The researchers were looking into a treatment for Leber congenital amaurosis, also known as LCA. The term is used to describe a group of inherited retinal diseases that are distinguished by severe visual impairment at birth. The condition, caused by mutations in any of over two dozen genes, causes photoreceptor degeneration or dysfunction in the retina. Synthetic retinoids, which are chemical compounds that target the retina, can restore a significant amount of vision in children with LCA.
The UCI researchers wanted to see if the treatment could help adults with the condition.

Frankly, we were blown away by how much the treatment rescued brain circuits involved in vision,” said Sunil Gandhi, professor of neurobiology and behavior and the corresponding author. Gandhi is a fellow of UCI’s Center for the Neurobiology of Learning and Memory and a member of the Center for Translational Vision Research. “Seeing involves more than intact and functioning retinae. It starts in the eye, which sends signals throughout the brain. It’s in the central circuits of the brain where visual perception actually arises.” Until now, scientists believed that the brain must receive those signals in childhood so that central circuits could wire themselves correctly.

Working with rodent models of LCA, the collaborators were surprised by what they found. “The central visual pathway signaling was significantly restored in adults, especially the circuits that deal with information coming from both eyes,” Gandhi said. “Immediately after the treatment, the signals coming from the opposite-side eye, which is the dominant pathway in the mouse, activated two times more neurons in the brain. What was even more mind-blowing was that the signals coming from the same-side eye pathway activated five-fold more neurons in the brain after the treatment and this impressive effect was long-lasting. The restoration of visual function at the level of the brain was much greater than expected from the improvements we saw at the level of the retinae. The fact that this treatment works so well in the central visual pathway in adulthood supports a new concept, which is that there is latent potential for vision that is just waiting to be triggered.”

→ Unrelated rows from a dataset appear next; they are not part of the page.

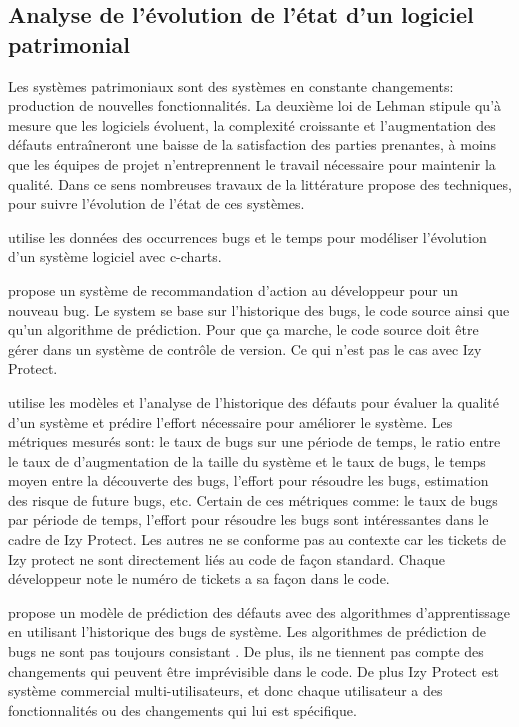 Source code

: \documentclass[a4paper]{article}
\begin{document}
\subsection{Analyse de l'évolution de l'état d'un logiciel patrimonial}
\label{sec:etatLogiciel}

Les systèmes  patrimoniaux sont des systèmes en constante changements: production de nouvelles fonctionnalités.
 La deuxième loi de Lehman \cite{Lehm96a} stipule qu'à mesure que les logiciels évoluent, la complexité croissante et l'augmentation des défauts entraîneront une baisse de la satisfaction des parties prenantes, à moins que les équipes de projet n'entreprennent le travail nécessaire pour maintenir la qualité.
 Dans ce sens nombreuses travaux de la littérature propose des techniques, pour suivre l'évolution de l'état de  ces systèmes.
 
\citep{Zhan10a} utilise les données des occurrences bugs et le temps pour modéliser l'évolution d'un système logiciel avec  c-charts.

\citep{lenar17} propose un système de recommandation  d'action au développeur pour un nouveau bug. Le system se  base sur l'historique des bugs, le code source ainsi que qu'un algorithme de prédiction.  Pour que ça marche, le code source doit être gérer dans un système de contrôle de version. Ce qui n'est pas le cas avec Izy Protect.
 
\citep{port17} utilise les modèles  et l'analyse de l'historique des défauts pour évaluer la qualité d'un système et prédire l'effort nécessaire pour améliorer le système. Les métriques mesurés sont: le taux de bugs sur une période de temps, le ratio entre le taux de d'augmentation de la taille du système et le taux de bugs, le temps moyen entre la découverte des bugs, l'effort pour résoudre les bugs, estimation des risque de future bugs, etc. Certain de ces métriques comme: le taux de bugs par période de temps, l'effort pour résoudre les bugs  sont intéressantes dans le cadre de Izy Protect. Les autres ne se conforme pas au contexte car
  les tickets de Izy protect ne sont directement liés au code de façon standard. Chaque développeur note le numéro de tickets a sa façon dans le code. 
 

\citep{kim07,Bibi06} propose  un modèle de prédiction des défauts avec des algorithmes d'apprentissage en utilisant l'historique des bugs de système. 
Les algorithmes de prédiction de bugs ne sont pas toujours consistant \cite{bang19}. De plus, ils ne tiennent pas compte des changements qui peuvent être imprévisible dans le code. De plus Izy Protect est système commercial multi-utilisateurs, et donc chaque utilisateur a des fonctionnalités ou des changements qui lui est spécifique. 
\end{document}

The discovery opens up exciting research opportunities. “Whenever you have a discovery that defies your expectations about the brain’s ability to adapt and rewire, it teaches you a broader concept,” Gandhi explained. “This new paradigm could aid in the development of retinoid therapies to more completely rescue the central visual pathway of adults with this condition,” the researchers write.

Gandhi and the project’s first author, Carey Huh, PhD, collaborated with Krzysztof Palczewski, Distinguished Professor of Ophthalmology. Palczewski, the Center for Translational Vision Research’s director, is well-known for his research on retinoids and the visual cycle. Philip Kiser, associate professor of physiology and biophysics and a visual cycle biochemistry expert, assisted in leading the group. Kiser is a member of the Center for Translational Vision Research and has a joint appointment in ophthalmology.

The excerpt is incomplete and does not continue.